West Norfolk Council’s planning committee earlier today (Monday, December 7) approved the Grosvenor Partnership’s application to build on an agricultural site on land off Elm High Road, Emneth.
Developers want to build semi-detached and terrace homes along with bungalows.
A total of 33 four bedroom houses, 68 three bedroom houses, eight two bedroom houses and eight one bedroom flats could be built.
The proposed development could be accessed via Hunter’s Rowe.
But councillors concerns about the extra traffic this development would create on the already busy road were not borne out by three Highways authorities.
Yesterday’s meeting was not told that objections had not been lodged by the Norfolk or Cambridgeshire Highways departments or Highways England.
Members were told during the session that the impact would be 0.4 cars per dwelling, which equated to approximately 40 to 50 cars coming out of the junction onto Elm High Road.

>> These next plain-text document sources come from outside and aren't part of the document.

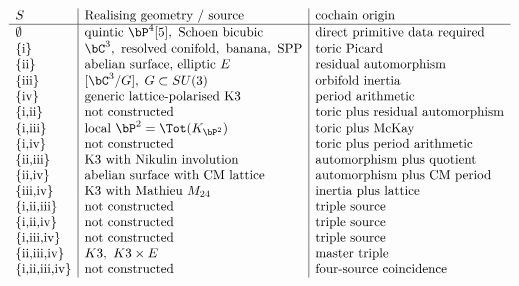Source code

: \begin{example}
\label{ex:stratum-occupancy}
\[
\begin{array}{l|l|l}
 S & \text{Realising geometry / source} &
 \text{cochain origin} \\\hline
 \emptyset & \text{quintic } \bP^4[5],\ \text{Schoen bicubic} &
 \text{direct primitive data required} \\
 \{\text{i}\} & \bC^3,\ \text{resolved conifold},\ \text{banana},\ \text{SPP} &
 \text{toric Picard} \\
 \{\text{ii}\} & \text{abelian surface, elliptic }E &
 \text{residual automorphism} \\
 \{\text{iii}\} & [\bC^3/G],\; G\subset SU(3) &
 \text{orbifold inertia} \\
 \{\text{iv}\} & \text{generic lattice-polarised K3} &
 \text{period arithmetic} \\
 \{\text{i,ii}\} & \text{not constructed} &
 \text{toric plus residual automorphism} \\
 \{\text{i,iii}\} & \text{local } \bP^2=\Tot(K_{\bP^2}) &
 \text{toric plus McKay} \\
 \{\text{i,iv}\} & \text{not constructed} &
 \text{toric plus period arithmetic} \\
 \{\text{ii,iii}\} & \text{K3 with Nikulin involution} &
 \text{automorphism plus quotient} \\
 \{\text{ii,iv}\} & \text{abelian surface with CM lattice} &
 \text{automorphism plus CM period} \\
 \{\text{iii,iv}\} & \text{K3 with Mathieu }M_{24} &
 \text{inertia plus lattice} \\
 \{\text{i,ii,iii}\} & \text{not constructed} &
 \text{triple source} \\
 \{\text{i,ii,iv}\} & \text{not constructed} &
 \text{triple source} \\
 \{\text{i,iii,iv}\} & \text{not constructed} &
 \text{triple source} \\
 \{\text{ii,iii,iv}\} & K3,\ K3\times E &
 \text{master triple} \\
 \{\text{i,ii,iii,iv}\} & \text{not constructed} &
 \text{four-source coincidence}
\end{array}
\]
\end{example}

Ward member Chris Crofts put forward a proposal to refuse the application on traffic ground but this was lost due to lack of support from highways.
Mr Crofts said traffic queues are seen on the road for around two hours in the morning with the lunch time rush starting from 11.30am to 1pm.
He said: “The worst time is after 3.30pm when people are coming home.
“When they (the residents of the development) go out to work or school in the morning, they won’t be able to turn right.
“I don’t think this is acceptable or suitable way forward to develop this site.”
Mr Crofts suggested that the applicant joins forces with the developer who is looking at the former agricultural college in Wisbech to find a suitable solution.
He said: “I know the problems the people who live there are going to face. I have done what I can.”
Martin Storey said he felt sorry for the people who would be affected by the traffic from this application.
But added: “You try to tell people who haven’t got a roof over their heads where they can’t live.
“Let us build the social housing and go forward for once.”
Simon King, who sits on Fenland District Council, attended the meeting to object.
He also advised that residents would be using Wisbech facilities and called for the section 106 money to be sent there.
Mr King said Fenland was spending £10 million to assess various traffic options for Wisbech.
He said: “I would respectfully suggest that this application is premature. I really think we need to develop partnership working together and to wait until this traffic study we are undertaking at Fenland is complete.”
A spokesman for the developer said Wisbech provided a range of facilities which make it a popular and suitable place for development.
He pointed out that the highways departments found the additional traffic created by the development as acceptable and was not a reason for refusal.